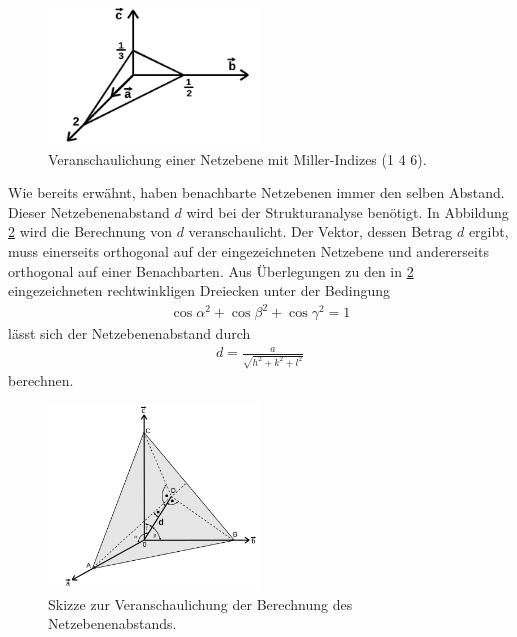 \begin{figure}[hhh]
  \centering
  \includegraphics[width=0.5\textwidth]{abbildungen/miller_ind.png}
  \caption{Veranschaulichung einer Netzebene mit Miller-Indizes (1 4 6).\cite{sample}}
  \label{fig:miller_ind}
\end{figure}

Wie bereits erwähnt, haben benachbarte Netzebenen immer
den selben Abstand. Dieser Netzebenenabstand $d$ wird bei der
Strukturanalyse benötigt. In Abbildung \ref{fig:miller_abstand} wird
die Berechnung von $d$ veranschaulicht. Der Vektor, dessen Betrag $d$ ergibt,
muss einerseits orthogonal auf der eingezeichneten Netzebene und andererseits orthogonal
auf einer Benachbarten. Aus Überlegungen zu den in \ref{fig:miller_abstand}
eingezeichneten rechtwinkligen Dreiecken unter der Bedingung
\begin{align}
  \label{eqn:4}
  \cos\alpha^2 + \cos\beta^2 + \cos\gamma^2 = 1
\end{align}
lässt sich der Netzebenenabstand
durch
\begin{align}
  \label{eqn:5}
  d = \frac{a}{\sqrt{h^2 + k^2 + l^2}}
\end{align}
berechnen.

\begin{figure}[hhh]
  \centering
  \includegraphics[width=0.5\textwidth]{abbildungen/miller_dist.png}
  \caption{Skizze zur Veranschaulichung der Berechnung des Netzebenenabstands.\cite{sample}}
  \label{fig:miller_abstand}
\end{figure}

**Problem to work on**
Search the entries above for lines containing the word "label", and copy each one.

**Task result**
  \label{fig:miller_ind}
  \label{eqn:4}
  \label{eqn:5}
  \label{fig:miller_abstand}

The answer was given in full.